Was soll der Scheiß jetzt? „Und das ausgerechnet von Ihnen“, gab sie vorwurfsvoll zurück. Sie zog eine Flasche heraus und klemmte sich das Handy zwischen Ohr und Schulter, um das Etikett zu begutachten. Ja, der geht doch.

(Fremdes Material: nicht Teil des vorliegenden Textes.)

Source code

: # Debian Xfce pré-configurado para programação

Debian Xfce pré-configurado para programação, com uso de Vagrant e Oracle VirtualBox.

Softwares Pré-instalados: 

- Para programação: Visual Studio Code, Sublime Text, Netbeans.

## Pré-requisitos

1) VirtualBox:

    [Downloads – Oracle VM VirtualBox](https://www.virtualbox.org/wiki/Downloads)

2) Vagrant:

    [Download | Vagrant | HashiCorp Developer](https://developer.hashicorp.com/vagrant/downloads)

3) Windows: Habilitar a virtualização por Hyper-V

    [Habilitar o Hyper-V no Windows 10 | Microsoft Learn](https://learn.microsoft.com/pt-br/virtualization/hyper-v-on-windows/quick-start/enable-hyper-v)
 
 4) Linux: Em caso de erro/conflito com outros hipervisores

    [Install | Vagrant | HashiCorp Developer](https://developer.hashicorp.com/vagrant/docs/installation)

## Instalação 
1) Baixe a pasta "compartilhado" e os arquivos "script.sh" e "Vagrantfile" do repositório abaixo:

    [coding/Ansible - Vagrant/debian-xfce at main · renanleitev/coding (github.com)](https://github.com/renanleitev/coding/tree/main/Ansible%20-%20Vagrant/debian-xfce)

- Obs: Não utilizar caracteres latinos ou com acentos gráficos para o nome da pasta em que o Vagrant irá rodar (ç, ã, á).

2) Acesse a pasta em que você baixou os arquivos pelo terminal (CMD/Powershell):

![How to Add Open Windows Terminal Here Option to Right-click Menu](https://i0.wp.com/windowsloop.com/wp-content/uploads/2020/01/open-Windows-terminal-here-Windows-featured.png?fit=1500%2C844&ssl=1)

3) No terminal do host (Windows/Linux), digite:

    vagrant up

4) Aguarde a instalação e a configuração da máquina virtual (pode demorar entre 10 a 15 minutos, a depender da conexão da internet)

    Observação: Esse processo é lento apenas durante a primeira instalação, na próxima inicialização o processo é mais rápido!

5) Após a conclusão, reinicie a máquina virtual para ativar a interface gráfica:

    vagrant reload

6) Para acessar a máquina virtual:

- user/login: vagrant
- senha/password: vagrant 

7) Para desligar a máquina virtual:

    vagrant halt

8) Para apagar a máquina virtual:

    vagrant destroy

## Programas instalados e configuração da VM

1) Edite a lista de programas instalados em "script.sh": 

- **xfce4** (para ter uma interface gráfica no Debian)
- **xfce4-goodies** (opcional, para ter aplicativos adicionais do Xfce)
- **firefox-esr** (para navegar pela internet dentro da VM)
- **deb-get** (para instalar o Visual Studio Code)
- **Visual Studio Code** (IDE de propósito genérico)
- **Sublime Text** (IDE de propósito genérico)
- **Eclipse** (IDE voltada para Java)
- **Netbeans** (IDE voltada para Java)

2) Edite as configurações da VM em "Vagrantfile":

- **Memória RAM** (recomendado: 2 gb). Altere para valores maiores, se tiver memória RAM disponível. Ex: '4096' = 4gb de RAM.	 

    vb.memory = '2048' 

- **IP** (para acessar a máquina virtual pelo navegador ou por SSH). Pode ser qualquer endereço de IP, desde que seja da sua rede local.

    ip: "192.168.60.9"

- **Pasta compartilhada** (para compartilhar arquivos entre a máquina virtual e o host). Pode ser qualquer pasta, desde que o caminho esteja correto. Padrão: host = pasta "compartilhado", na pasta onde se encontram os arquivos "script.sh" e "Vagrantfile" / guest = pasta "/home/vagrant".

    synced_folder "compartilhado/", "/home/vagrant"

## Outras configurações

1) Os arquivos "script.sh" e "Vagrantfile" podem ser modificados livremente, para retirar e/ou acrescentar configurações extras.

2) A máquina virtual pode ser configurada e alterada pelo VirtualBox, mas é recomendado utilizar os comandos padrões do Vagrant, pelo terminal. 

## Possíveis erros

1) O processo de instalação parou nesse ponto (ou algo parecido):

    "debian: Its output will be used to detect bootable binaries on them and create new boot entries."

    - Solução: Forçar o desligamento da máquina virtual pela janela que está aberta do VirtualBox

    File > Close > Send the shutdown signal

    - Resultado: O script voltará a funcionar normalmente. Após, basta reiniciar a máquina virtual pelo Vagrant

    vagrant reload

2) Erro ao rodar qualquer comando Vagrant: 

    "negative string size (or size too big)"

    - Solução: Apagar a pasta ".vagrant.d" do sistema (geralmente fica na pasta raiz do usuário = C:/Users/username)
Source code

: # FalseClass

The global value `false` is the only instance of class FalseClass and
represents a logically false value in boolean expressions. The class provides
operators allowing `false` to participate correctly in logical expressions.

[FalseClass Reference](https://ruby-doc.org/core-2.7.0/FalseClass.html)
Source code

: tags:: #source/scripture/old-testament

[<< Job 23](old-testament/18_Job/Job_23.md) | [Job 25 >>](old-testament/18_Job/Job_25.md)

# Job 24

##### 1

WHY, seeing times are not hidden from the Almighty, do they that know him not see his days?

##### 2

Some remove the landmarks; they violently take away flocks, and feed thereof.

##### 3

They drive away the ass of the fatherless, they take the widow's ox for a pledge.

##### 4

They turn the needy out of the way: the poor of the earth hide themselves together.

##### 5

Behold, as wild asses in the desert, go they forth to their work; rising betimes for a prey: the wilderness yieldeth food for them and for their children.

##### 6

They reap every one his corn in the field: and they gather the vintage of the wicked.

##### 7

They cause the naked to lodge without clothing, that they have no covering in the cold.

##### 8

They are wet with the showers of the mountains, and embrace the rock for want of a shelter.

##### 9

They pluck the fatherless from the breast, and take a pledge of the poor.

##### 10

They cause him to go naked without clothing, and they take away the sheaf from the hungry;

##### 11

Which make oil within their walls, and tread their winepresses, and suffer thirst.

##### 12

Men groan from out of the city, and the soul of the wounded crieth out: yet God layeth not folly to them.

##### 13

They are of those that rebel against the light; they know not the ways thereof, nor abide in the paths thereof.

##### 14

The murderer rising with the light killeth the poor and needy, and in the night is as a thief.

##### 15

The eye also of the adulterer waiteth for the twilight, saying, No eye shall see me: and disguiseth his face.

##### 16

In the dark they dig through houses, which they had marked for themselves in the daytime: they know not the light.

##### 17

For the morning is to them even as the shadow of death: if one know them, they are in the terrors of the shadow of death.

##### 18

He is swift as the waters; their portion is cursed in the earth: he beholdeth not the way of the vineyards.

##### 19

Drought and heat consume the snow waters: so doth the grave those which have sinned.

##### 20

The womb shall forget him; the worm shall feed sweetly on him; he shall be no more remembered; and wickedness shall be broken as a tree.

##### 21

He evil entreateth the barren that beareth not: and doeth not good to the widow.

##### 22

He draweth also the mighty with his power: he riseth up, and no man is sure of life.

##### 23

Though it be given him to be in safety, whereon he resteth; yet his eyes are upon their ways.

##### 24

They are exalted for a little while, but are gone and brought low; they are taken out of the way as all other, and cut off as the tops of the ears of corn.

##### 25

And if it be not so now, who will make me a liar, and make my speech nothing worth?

„Da haben Sie auch wieder Recht“, antwortete Murot resigniert. „Ich habe einen trockenen Pinot Noir aus Südfrankreich von 2010“, erzählte er dann. „Und Sie?“
„Angeber“, kommentierte Magda, stand auf und machte sich auf die Suche nach dem Korkenzieher, der mal wieder nicht da lag, wo er sollte. Sie hörte ihren Vorgesetzten leise lachen. „Halbtrockener Riesling aus Baden vom letzten Jahr.“ Warum auch immer lag der Korkenzieher im Bücherregal.

Ein Ploppen in der Leitung; vermutlich hatte er den Korken aus seinem eigenen Wein gezogen. „Klingt doch auch gut. Also dann, auf –“
„Moment, ich bin doch noch nicht so weit! Ich muss Sie kurz vom Ohr tun, damit ich überhaupt erstmal meine Flasche aufmachen kann.“ Eilig legte sie das Handy beiseite und öffnete den Wein. Ein paar Tropfen rannen das Glas herab, als sie zu hastig einschenkte; innerlich fluchend griff sie mit leicht klebriger Hand wieder nach ihrem Handy. „Okay, jetzt können wir“, meldete sie ihm. „Auf die Toten!“
„Auf die Toten“, erwiderte er ernst.

Sie tranken; Magda versuchte, nicht an David zu denken. Oder an Werner. Oder an Anna Dishko. In ihrer Kehle begannen die ungeweinten Tränen zu brennen. „Ich mag keine Beerdigungen“, gestand sie schließlich etwas hilflos. „Können wir zusammen hingehen?“
„Sicher, wenn Sie das möchten.“ Den Geräuschen zufolge goss er sich wieder Wein nach. „Wächter… Ich bin wirklich verdammt froh, dass Sie überlebt haben.“
Er legte auf, ehe sie etwas darauf antworten konnte.